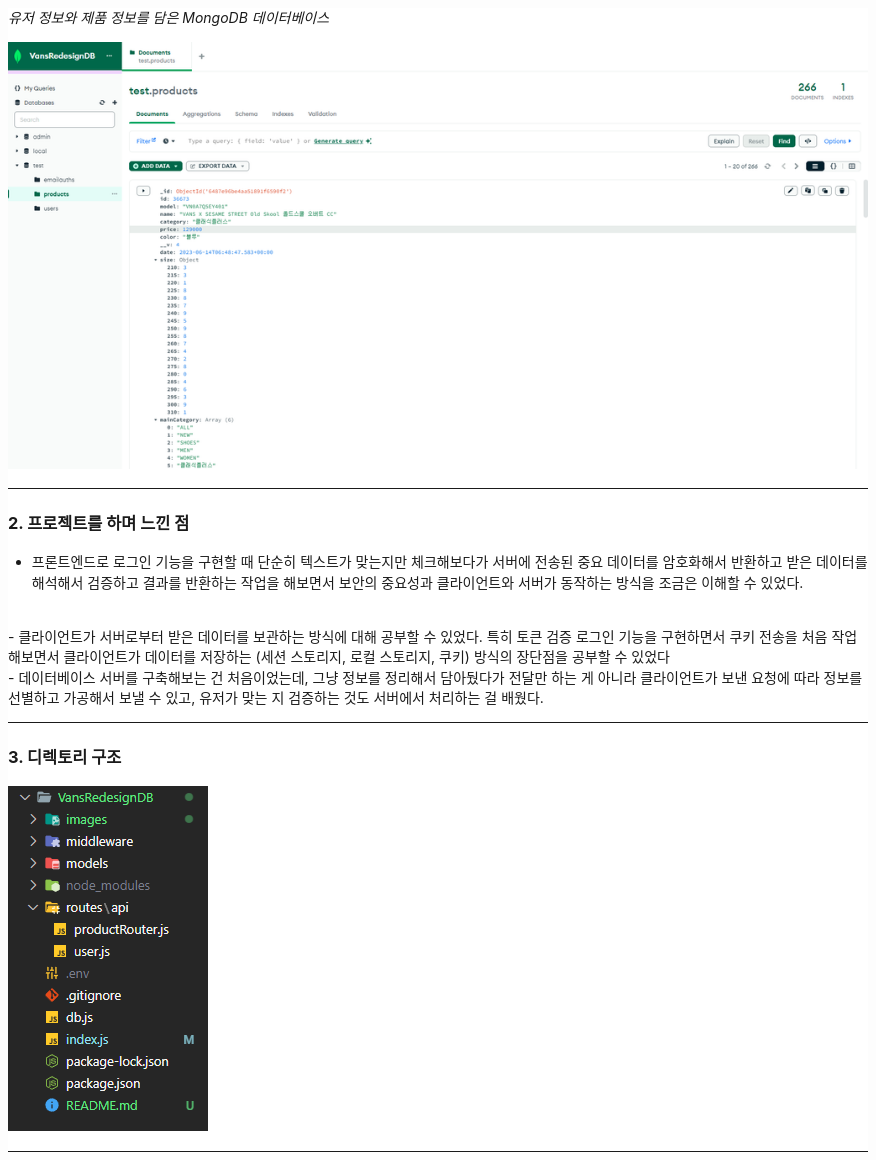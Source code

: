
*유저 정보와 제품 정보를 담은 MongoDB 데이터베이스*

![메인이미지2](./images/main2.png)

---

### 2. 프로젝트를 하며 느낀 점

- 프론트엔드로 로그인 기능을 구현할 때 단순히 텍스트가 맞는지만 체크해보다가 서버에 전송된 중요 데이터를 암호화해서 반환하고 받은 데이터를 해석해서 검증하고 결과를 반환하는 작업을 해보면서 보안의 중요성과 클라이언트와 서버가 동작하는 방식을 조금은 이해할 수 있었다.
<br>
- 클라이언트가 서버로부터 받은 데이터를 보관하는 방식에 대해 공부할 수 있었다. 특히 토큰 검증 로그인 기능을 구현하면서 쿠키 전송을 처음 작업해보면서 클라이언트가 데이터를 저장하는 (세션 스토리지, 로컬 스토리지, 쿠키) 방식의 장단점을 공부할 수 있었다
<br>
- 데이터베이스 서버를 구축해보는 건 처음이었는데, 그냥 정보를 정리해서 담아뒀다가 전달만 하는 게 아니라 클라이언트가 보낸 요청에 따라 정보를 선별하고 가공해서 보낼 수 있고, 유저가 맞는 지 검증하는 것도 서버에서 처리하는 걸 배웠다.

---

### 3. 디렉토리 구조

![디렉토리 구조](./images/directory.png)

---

TASK
Restate each entry word for word; omit the pictures.

RESPONSE FOR THIS EXERCISE
Source code

:
*유저 정보와 제품 정보를 담은 MongoDB 데이터베이스*

![메인이미지2](./images/main2.png)

---

### 2. 프로젝트를 하며 느낀 점

- 프론트엔드로 로그인 기능을 구현할 때 단순히 텍스트가 맞는지만 체크해보다가 서버에 전송된 중요 데이터를 암호화해서 반환하고 받은 데이터를 해석해서 검증하고 결과를 반환하는 작업을 해보면서 보안의 중요성과 클라이언트와 서버가 동작하는 방식을 조금은 이해할 수 있었다.
<br>
- 클라이언트가 서버로부터 받은 데이터를 보관하는 방식에 대해 공부할 수 있었다. 특히 토큰 검증 로그인 기능을 구현하면서 쿠키 전송을 처음 작업해보면서 클라이언트가 데이터를 저장하는 (세션 스토리지, 로컬 스토리지, 쿠키) 방식의 장단점을 공부할 수 있었다
<br>
- 데이터베이스 서버를 구축해보는 건 처음이었는데, 그냥 정보를 정리해서 담아뒀다가 전달만 하는 게 아니라 클라이언트가 보낸 요청에 따라 정보를 선별하고 가공해서 보낼 수 있고, 유저가 맞는 지 검증하는 것도 서버에서 처리하는 걸 배웠다.

---

### 3. 디렉토리 구조

![디렉토리 구조](./images/directory.png)

---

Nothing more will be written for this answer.